Dass ich ständig mindestens ein Messer dabei habe, sollten inzwischen die meisten meiner Leser mitbekommen haben. In letzter Zeit ist da aber auch fast immer ein Dolch dabei.
Zur Zeit hauptsächlich das G1 "Garmfighter" von Fällkniven.
Warum, wo doch ein Dolch wahrscheinlich die einzige Form eines Messers ist, das ganz klar als Waffe konzipiert wurde und im täglichen Leben fast nie praktischen Nutzen hat? Eben darum. Ich bin es leid, jedesmal, wenn ich ein anderes Messer ziehe zu hören: "Oh, das ist ja eine Waffe!". Nein, ist es nicht. Ein Messer ist nicht per se eine Waffe. Fast alle meiner Klingen wurde dafür konzipiert, alltagstauglich zu sein, um als Werkzeug zu dienen. Ich öffne damit Pakete, schneide mein Essen, schneide meinen Hund frei, wenn er sich im Gestrüpp verfängt, schnitze zur Beruhigung und Meditation und viele weitere Dinge, für die ein Messer, das als Waffe gedacht ist, einfach schlecht geeignet ist.

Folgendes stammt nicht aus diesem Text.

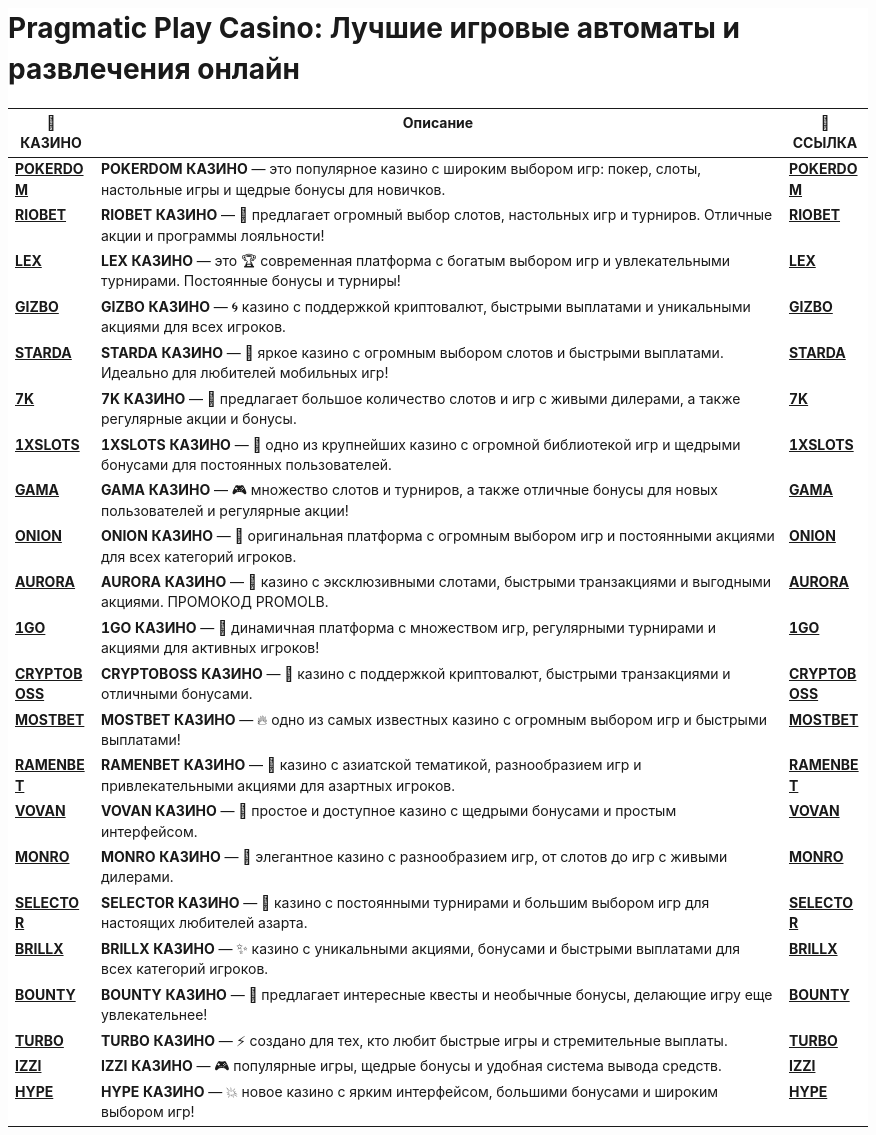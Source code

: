 # Pragmatic Play Casino: Лучшие игровые автоматы и развлечения онлайн
| 🎰 КАЗИНО         | Описание                                                                                                                                         | 🌟 ССЫЛКА         |
|-------------------|--------------------------------------------------------------------------------------------------------------------------------------------------|-------------------|
| [**POKERDOM**](https://brandplay.link/Bxg7SC7H) | **POKERDOM КАЗИНО** — это популярное казино с широким выбором игр: покер, слоты, настольные игры и щедрые бонусы для новичков. | [**POKERDOM**](https://brandplay.link/Bxg7SC7H) |
| [**RIOBET**](https://brandplay.link/dtx89f2L) | **RIOBET КАЗИНО** — 🌟 предлагает огромный выбор слотов, настольных игр и турниров. Отличные акции и программы лояльности!      | [**RIOBET**](https://brandplay.link/dtx89f2L) |
| [**LEX**](https://brandplay.link/2HFTmBc8) | **LEX КАЗИНО** — это 🏆 современная платформа с богатым выбором игр и увлекательными турнирами. Постоянные бонусы и турниры!    | [**LEX**](https://brandplay.link/2HFTmBc8) |
| [**GIZBO**](https://gizbo-tea02.com/c8e962e89) | **GIZBO КАЗИНО** — 🌀 казино с поддержкой криптовалют, быстрыми выплатами и уникальными акциями для всех игроков.               | [**GIZBO**](https://gizbo-tea02.com/c8e962e89) |
| [**STARDA**](https://brandplay.link/cpFQbWKn) | **STARDA КАЗИНО** — 🌠 яркое казино с огромным выбором слотов и быстрыми выплатами. Идеально для любителей мобильных игр!       | [**STARDA**](https://brandplay.link/cpFQbWKn) |
| [**7K**](https://brandplay.link/dd46bNgD) | **7K КАЗИНО** — 🎰 предлагает большое количество слотов и игр с живыми дилерами, а также регулярные акции и бонусы.             | [**7K**](https://brandplay.link/dd46bNgD) |
| [**1XSLOTS**](https://brandplay.link/R4xfxqdm) | **1XSLOTS КАЗИНО** — 💎 одно из крупнейших казино с огромной библиотекой игр и щедрыми бонусами для постоянных пользователей.   | [**1XSLOTS**](https://brandplay.link/R4xfxqdm) |
| [**GAMA**](https://brandplay.link/zrZpLFTP) | **GAMA КАЗИНО** — 🎮 множество слотов и турниров, а также отличные бонусы для новых пользователей и регулярные акции!           | [**GAMA**](https://brandplay.link/zrZpLFTP) |
| [**ONION**](https://obclk001-2d.top/click?offer_id=986&partner_id=10542&landing_id=1798&utm_medium=affiliate&sub_1=oncasino3) | **ONION КАЗИНО** — 🧅 оригинальная платформа с огромным выбором игр и постоянными акциями для всех категорий игроков.           | [**ONION**](https://obclk001-2d.top/click?offer_id=986&partner_id=10542&landing_id=1798&utm_medium=affiliate&sub_1=oncasino3) |
| [**AURORA**](https://10trafic-stat2.com/click/668546566bcc6313411604c7/6766/15114/subaccount?promocode=PROMOLB) | **AURORA КАЗИНО** — 🌌 казино с эксклюзивными слотами, быстрыми транзакциями и выгодными акциями. ПРОМОКОД PROMOLB.              | [**AURORA**](https://10trafic-stat2.com/click/668546566bcc6313411604c7/6766/15114/subaccount?promocode=PROMOLB) |
| [**1GO**](https://1go-ircp01.com/ce015f410) | **1GO КАЗИНО** — 🚀 динамичная платформа с множеством игр, регулярными турнирами и акциями для активных игроков!                | [**1GO**](https://1go-ircp01.com/ce015f410) |
| [**CRYPTOBOSS**](https://cryptobossc.online/d847bcfa9) | **CRYPTOBOSS КАЗИНО** — 🏅 казино с поддержкой криптовалют, быстрыми транзакциями и отличными бонусами.                          | [**CRYPTOBOSS**](https://cryptobossc.online/d847bcfa9) |
| [**MOSTBET**](https://ktbtis024ifqfn0mst.com/beQs) | **MOSTBET КАЗИНО** — 🔥 одно из самых известных казино с огромным выбором игр и быстрыми выплатами!                             | [**MOSTBET**](https://ktbtis024ifqfn0mst.com/beQs) |
| [**RAMENBET**](https://get.saltyram.com/ru/registration?apkpop=0&partner=p24970p3296034p5526) | **RAMENBET КАЗИНО** — 🍜 казино с азиатской тематикой, разнообразием игр и привлекательными акциями для азартных игроков.       | [**RAMENBET**](https://get.saltyram.com/ru/registration?apkpop=0&partner=p24970p3296034p5526) |
| [**VOVAN**](https://vovan.site/d098ab058) | **VOVAN КАЗИНО** — 🤠 простое и доступное казино с щедрыми бонусами и простым интерфейсом.                                      | [**VOVAN**](https://vovan.site/d098ab058) |
| [**MONRO**](https://mnr-ircp01.com/c3ce72a2c) | **MONRO КАЗИНО** — 🎩 элегантное казино с разнообразием игр, от слотов до игр с живыми дилерами.                                | [**MONRO**](https://mnr-ircp01.com/c3ce72a2c) |
| [**SELECTOR**](https://gosel.vc/SELVK) | **SELECTOR КАЗИНО** — 🎯 казино с постоянными турнирами и большим выбором игр для настоящих любителей азарта.                   | [**SELECTOR**](https://gosel.vc/SELVK) |
| [**BRILLX**](https://brillx.run/BRIVK) | **BRILLX КАЗИНО** — ✨ казино с уникальными акциями, бонусами и быстрыми выплатами для всех категорий игроков.                   | [**BRILLX**](https://brillx.run/BRIVK) |
| [**BOUNTY**](https://bounty-casino.de/BOVK) | **BOUNTY КАЗИНО** — 💼 предлагает интересные квесты и необычные бонусы, делающие игру еще увлекательнее!                        | [**BOUNTY**](https://bounty-casino.de/BOVK) |
| [**TURBO**](https://turbo-casino.cc/TURVK) | **TURBO КАЗИНО** — ⚡ создано для тех, кто любит быстрые игры и стремительные выплаты.                                          | [**TURBO**](https://turbo-casino.cc/TURVK) |
| [**IZZI**](https://izzi-fr03.com/ca7c8a7b7) | **IZZI КАЗИНО** — 🎮 популярные игры, щедрые бонусы и удобная система вывода средств.                                           | [**IZZI**](https://izzi-fr03.com/ca7c8a7b7) |
| [**HYPE**](https://hypekaz.com/dc2f44ad0) | **HYPE КАЗИНО** — 💥 новое казино с ярким интерфейсом, большими бонусами и широким выбором игр!                                | [**HYPE**](https://hypekaz.com/dc2f44ad0) |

Über den Daumen kann man sagen, dass Waffen-Messer leicht zu bewegen (der Schwerpunkt liegt hinter der Parierstange) und oft lang und spitz sind. Sie sind dazu gedacht, eine Feind zu stechen und nur selten, um zu schneiden. Sie sind oft auf beiden Seiten der Klinge angeschliffen, um besser zu stechen und schwerer zu packen zu sein. Genau das zeichnet aber nur wenige Messer aus, die ich normalerweise dabei habe.

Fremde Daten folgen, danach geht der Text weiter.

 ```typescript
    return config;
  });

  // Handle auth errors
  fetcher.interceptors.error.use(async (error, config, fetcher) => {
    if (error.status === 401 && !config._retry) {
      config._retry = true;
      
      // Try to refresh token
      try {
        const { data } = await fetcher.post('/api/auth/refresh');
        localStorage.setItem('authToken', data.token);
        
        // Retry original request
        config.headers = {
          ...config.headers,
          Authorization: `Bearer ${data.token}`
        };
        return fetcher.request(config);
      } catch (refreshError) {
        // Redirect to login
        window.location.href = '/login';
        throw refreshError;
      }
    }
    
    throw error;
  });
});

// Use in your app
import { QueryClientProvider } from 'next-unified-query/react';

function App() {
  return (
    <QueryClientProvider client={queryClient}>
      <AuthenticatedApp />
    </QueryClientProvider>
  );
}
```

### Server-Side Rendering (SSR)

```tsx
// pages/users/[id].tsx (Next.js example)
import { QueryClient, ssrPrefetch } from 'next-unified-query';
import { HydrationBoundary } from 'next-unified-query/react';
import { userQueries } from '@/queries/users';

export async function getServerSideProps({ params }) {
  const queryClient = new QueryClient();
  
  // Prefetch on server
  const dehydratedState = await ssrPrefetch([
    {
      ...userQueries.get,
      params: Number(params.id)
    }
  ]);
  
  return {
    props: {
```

Diese haben lange Schneiden, um möglichst viel Schnittgut zertrennen zu können. Sie haben oft den Schwerpunkt an der Spitze der Klinge, um z.B. das Hacken von Holz zu erleichtern. Man kann oft gut auch am Klingenrücken anfassen, um mehr Gefühl beim Arbeiten zu haben.

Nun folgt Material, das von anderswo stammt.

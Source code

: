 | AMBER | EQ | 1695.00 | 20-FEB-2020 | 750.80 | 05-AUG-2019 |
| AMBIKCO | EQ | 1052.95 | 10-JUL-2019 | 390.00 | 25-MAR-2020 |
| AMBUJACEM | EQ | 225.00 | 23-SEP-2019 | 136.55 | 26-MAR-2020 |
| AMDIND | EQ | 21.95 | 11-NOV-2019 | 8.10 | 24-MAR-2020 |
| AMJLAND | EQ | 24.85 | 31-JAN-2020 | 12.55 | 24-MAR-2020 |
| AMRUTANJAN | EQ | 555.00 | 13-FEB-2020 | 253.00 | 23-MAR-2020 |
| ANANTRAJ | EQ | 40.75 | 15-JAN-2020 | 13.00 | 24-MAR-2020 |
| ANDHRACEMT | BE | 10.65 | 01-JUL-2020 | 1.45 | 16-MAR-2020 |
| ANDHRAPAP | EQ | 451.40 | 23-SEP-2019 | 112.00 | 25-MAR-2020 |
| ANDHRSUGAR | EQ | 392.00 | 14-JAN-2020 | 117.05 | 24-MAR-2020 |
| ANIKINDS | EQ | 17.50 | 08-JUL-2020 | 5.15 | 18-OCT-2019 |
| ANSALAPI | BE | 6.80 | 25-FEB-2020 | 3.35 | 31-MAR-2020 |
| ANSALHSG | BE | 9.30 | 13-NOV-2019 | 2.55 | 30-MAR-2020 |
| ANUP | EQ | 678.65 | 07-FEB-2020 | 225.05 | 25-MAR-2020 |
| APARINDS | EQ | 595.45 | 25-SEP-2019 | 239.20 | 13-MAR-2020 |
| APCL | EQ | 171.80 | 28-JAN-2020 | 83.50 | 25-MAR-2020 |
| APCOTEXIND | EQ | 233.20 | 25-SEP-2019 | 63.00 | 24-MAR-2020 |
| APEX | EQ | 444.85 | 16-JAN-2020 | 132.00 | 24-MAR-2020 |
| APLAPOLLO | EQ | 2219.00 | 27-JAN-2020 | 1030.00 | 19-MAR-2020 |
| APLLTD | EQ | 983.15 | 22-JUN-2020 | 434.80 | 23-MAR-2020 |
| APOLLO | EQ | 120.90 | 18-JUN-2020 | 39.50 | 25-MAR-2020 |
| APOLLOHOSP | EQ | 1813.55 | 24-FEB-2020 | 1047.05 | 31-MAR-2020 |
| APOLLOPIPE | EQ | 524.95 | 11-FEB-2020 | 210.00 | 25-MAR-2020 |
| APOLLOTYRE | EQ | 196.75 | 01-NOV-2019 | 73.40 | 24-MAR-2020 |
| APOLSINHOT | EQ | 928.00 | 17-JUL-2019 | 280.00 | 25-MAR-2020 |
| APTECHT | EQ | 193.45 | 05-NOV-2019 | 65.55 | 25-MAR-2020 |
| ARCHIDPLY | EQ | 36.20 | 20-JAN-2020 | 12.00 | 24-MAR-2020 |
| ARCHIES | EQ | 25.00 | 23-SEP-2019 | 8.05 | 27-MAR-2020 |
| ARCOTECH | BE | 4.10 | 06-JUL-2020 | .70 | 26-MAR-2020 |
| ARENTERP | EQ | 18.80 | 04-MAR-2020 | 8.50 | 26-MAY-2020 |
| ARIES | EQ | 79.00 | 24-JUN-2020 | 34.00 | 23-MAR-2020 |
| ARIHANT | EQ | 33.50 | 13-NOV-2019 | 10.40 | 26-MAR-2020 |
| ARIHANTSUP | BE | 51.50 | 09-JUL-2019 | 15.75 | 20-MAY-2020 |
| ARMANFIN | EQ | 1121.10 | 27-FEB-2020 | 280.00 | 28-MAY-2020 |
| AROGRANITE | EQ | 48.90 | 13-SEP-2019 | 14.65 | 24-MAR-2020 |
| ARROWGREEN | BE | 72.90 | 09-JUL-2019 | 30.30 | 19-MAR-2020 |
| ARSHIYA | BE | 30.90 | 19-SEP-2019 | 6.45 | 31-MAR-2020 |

Um diesen Unterschied hervorzuheben, habe ich einen Dolch mit. Wenn also das nächste Mal jemand meint, mein Hornet XL oder mein Golem II seien Waffen, dann kann ich ihm anhand dieser Beispiele sogar zeigen, dass dem nicht so ist. Aber - Kids, don't try this at home. Ich bin in meiner Umgebung schon hinlänglich als Messerliebhaber bekannt und kann noch dazu argumentieren, dass ich als Händler ein Interesse daran habe, meine Ware zu testen und vorzuzeigen. Wenn ich an Orte gehe, wie etwas ein Beisl/Kneipe oder ähnliche Orte, wo Waffen aus gutem Grund nicht gern gesehen werden, lasse ich meist alle Messer, auf jeden Fall aber Dolche und ähnliches zuhause. Die Messerliebhaber haben schon genug Leute, die ihr Hobby verbieten wollen, da müssen wir nicht auch noch unnütz provozieren.
Für mich persönlich hat ein Dolch bzw. eine Waffe noch weitere Bedeutung. Das geht aber dann eher ins philiosphisch- Religiöse und möchte ich nicht in diesem Posting besprechen. Entweder bei einem Bier (ohne Dolch) persönlich oder in einem späteren Posting, wenn ich mir über ein paar Dinge noch klarer geworden bin.
Kommentare
Dolch
Ist Austria inzwischen so gefährlich, dass man ein Kampfmesser traen muss .... ok, von der Urlaubsliste gestrichen .....
Messer sind in erster Linie Werkzeuge
Ich hab Messer nie als gutes Mittel zur Selbstverteidigung gesehen und würde sie auch nicht dafür empfehlen. Ich trage Messer, weil ich eine besondere Beziehung zu ihnen habe, sie sehr praktisch und manchmal sogar lebensrettend sein können (man denke nur an Autounfälle).
Und Dolche trage ich, weil ich genau diese Diskussion damit anpeile. Ich mag Messer und trage sie, wie andere eine schöne Armbanduhr. Und da der Nutzwert eines Dolches in einem Land wie Österreich, das zu den sichersten der Welt gehört, minimal ist, sehe ich sie mehr wie wie ein Schmuckstück.